Suche nach Verursacher der Staubwolke in Erwitte geht weiter

Erwitte..  Die Bezirksregierung Arnsberg setzt ihre Untersuchung unvermindert fort, um den Verursacher des Staubniederschlags in Erwitte zu ermitteln. Parallel dazu wurde die Staatsanwaltschaft eingeschaltet.

Fest steht bisher, dass es sich um Staub aus den örtlichen Zementwerken handelt, der keine toxischen Stoffe enthält und nicht gesundheitsschädlich ist – das hatten die unmittelbar nach dem Staubniederschlagsereignis am 9. Mai durchgeführten Analysen des LANUV ergeben. Diese und weitere Staubanalysen lassen aber bisher keinen Rückschluss auf ein bestimmtes Zementwerk zu. Einer der Gründe hierfür ist, dass der Staubniederschlag mit anderen Hintergrundstäuben vermischt ist.
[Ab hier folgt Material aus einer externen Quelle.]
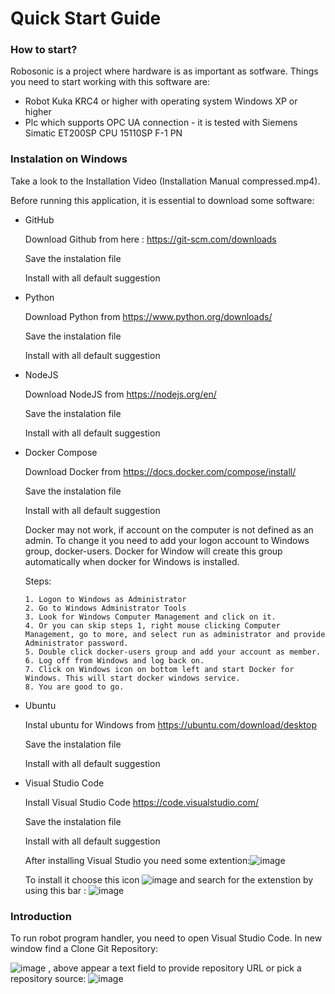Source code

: # Quick Start Guide 

### How to start?

Robosonic is a project where hardware is as important as sotfware. Things you need to start working with this software are:
- Robot Kuka KRC4 or higher with operating system Windows XP or higher
- Plc which supports OPC UA connection - it is tested with Siemens Simatic ET200SP CPU 15110SP F-1 PN


### Instalation on Windows 

Take a look to the Installation Video (Installation Manual compressed.mp4).

Before running this application, it is essential to download some software:

- GitHub

  Download Github from here : https://git-scm.com/downloads
  
  
  Save the instalation file

  Install with all default suggestion
  
- Python

  Download Python from https://www.python.org/downloads/
  

  Save the instalation file

  Install with all default suggestion


- NodeJS


  Download NodeJS from https://nodejs.org/en/
  
  Save the instalation file

  Install with all default suggestion
  

-	Docker Compose 

    Download Docker from https://docs.docker.com/compose/install/

    Save the instalation file

    Install with all default suggestion
    
    Docker may not work, if account on the computer is not defined as an admin. To change it you need to add your logon account to Windows group, docker-users. Docker for Window will create this group automatically when docker for Windows is installed.

      Steps:

        1. Logon to Windows as Administrator
        2. Go to Windows Administrator Tools
        3. Look for Windows Computer Management and click on it.
        4. Or you can skip steps 1, right mouse clicking Computer Management, go to more, and select run as administrator and provide Administrator password.
        5. Double click docker-users group and add your account as member.
        6. Log off from Windows and log back on.
        7. Click on Windows icon on bottom left and start Docker for Windows. This will start docker windows service.
        8. You are good to go. 
    
-	Ubuntu

    Instal ubuntu for Windows from https://ubuntu.com/download/desktop

    Save the instalation file

    Install with all default suggestion
  

-	Visual Studio Code

    Install Visual Studio Code https://code.visualstudio.com/

    Save the instalation file

    Install with all default suggestion

    After installing Visual Studio you need some extention:![image](https://user-images.githubusercontent.com/103100980/198825058-4716e10b-0319-4840-94db-966329b76cca.png)

  
    To install it choose this icon ![image](https://user-images.githubusercontent.com/103100980/192713313-917b6c56-4d1e-4967-8353-37650f33b694.png)
    and search for the extenstion by using this bar : ![image](https://user-images.githubusercontent.com/103100980/192713462-8a1bdebd-cf2b-454e-aec0-5b0f99e46785.png)

### Introduction

To run robot program handler, you need to open Visual Studio Code. In new window find a Clone Git Repository:

![image](https://user-images.githubusercontent.com/103100980/192727858-c6e1cf64-cf61-4a95-b996-c79961e3c1d4.png)
 , above appear a text field to provide repository URL or pick a repository source:  ![image](https://user-images.githubusercontent.com/103100980/192727886-d1a71517-39b9-4646-83de-6058d0113e1b.png)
Daher werden derzeit alle erforderlichen Daten, Vorgänge und Betriebszustände der Zementwerke in der besagten Nacht geprüft. Dabei werden auch die Daten der kontinuierlich gemessenen Staubemissionen, die per Datenfernübertragung direkt an die Bezirksregierung Arnsberg übermittelt werden, ausgewertet. Darüber hinaus werden die vorherrschenden Windverhältnisse sowie mögliche Staubausbreitungen in die Verursacherermittlung mit einbezogen.

Enge Zusammenarbeit

Dass die Bezirksregierung und die Stadt Erwitte „am Ball bleiben“, wurde auch betroffenen Bürgern versichert. Beide Behörden arbeiten eng zusammen und stehen im regelmäßigen Informationsaustausch.

„Für mich ist es äußerst unbefriedigend, dass wir mit den bisherigen Untersuchungsmethoden noch keinen Verursacher ermitteln konnten. Auch mir ist es, wie den betroffenen Bürgerinnen und Bürgern und dem Bürgermeister der Stadt Erwitte, wichtig, Licht ins Dunkel zu bringen“, sagt Oliver Prinz, zuständiger Dezernent bei der Bezirksregierung.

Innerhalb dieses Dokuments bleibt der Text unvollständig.